┌────────

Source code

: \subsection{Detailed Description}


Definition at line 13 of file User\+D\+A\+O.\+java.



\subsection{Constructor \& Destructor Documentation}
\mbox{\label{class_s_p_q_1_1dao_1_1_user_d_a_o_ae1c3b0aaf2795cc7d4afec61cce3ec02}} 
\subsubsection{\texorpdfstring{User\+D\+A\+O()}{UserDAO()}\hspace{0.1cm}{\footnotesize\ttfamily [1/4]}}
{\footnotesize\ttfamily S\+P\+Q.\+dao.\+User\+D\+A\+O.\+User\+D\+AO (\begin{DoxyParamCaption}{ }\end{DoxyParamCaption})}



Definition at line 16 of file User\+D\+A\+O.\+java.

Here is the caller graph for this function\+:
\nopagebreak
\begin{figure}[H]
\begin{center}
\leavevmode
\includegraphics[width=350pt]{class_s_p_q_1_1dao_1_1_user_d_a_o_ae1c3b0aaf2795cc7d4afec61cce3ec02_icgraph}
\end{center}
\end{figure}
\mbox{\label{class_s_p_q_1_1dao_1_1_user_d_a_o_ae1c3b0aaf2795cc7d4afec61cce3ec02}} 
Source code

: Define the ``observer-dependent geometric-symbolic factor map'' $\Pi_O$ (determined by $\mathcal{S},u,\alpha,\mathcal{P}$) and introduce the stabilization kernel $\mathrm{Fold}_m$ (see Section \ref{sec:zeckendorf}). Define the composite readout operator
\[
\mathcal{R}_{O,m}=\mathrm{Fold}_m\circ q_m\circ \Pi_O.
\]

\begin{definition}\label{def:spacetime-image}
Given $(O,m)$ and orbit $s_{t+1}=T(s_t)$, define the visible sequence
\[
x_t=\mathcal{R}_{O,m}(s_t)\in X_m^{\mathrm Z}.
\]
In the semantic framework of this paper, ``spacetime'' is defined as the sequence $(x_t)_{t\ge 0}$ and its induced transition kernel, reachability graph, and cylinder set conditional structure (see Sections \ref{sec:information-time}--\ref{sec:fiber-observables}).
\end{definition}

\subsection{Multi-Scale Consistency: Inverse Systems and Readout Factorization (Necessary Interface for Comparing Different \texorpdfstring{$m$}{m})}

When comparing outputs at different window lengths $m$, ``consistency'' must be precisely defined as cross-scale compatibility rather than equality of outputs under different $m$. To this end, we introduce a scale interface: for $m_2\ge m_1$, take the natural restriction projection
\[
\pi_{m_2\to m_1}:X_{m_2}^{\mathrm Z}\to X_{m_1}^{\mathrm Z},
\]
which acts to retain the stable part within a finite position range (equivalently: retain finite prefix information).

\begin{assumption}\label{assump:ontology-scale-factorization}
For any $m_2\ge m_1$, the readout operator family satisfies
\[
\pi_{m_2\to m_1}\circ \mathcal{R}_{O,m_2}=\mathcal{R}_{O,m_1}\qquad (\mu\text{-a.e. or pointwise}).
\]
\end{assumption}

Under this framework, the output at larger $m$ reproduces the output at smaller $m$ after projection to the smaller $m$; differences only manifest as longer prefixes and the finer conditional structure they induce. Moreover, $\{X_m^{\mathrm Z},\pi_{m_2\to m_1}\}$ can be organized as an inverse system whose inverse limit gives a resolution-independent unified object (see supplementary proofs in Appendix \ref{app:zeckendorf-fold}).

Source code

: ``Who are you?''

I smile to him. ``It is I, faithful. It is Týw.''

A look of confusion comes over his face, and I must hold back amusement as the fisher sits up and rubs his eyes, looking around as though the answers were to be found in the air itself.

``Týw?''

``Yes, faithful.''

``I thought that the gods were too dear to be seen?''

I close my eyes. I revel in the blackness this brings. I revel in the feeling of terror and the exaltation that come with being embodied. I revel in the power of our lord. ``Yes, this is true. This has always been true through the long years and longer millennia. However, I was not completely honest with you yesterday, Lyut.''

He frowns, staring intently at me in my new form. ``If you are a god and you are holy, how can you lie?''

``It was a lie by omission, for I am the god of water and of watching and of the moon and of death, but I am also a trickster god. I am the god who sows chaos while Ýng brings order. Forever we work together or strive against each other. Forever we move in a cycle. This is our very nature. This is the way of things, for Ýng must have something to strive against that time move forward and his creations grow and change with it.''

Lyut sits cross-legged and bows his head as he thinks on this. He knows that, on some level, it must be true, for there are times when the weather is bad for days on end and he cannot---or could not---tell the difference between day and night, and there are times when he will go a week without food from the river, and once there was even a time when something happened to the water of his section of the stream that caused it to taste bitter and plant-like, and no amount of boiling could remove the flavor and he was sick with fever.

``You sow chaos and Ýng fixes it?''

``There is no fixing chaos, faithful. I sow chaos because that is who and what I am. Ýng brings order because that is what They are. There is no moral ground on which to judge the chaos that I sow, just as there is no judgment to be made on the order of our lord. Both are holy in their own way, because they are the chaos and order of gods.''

└────────

Each line of the entries above that includes "java" counts once; state how many such lines there are, with the number as the only answer.

2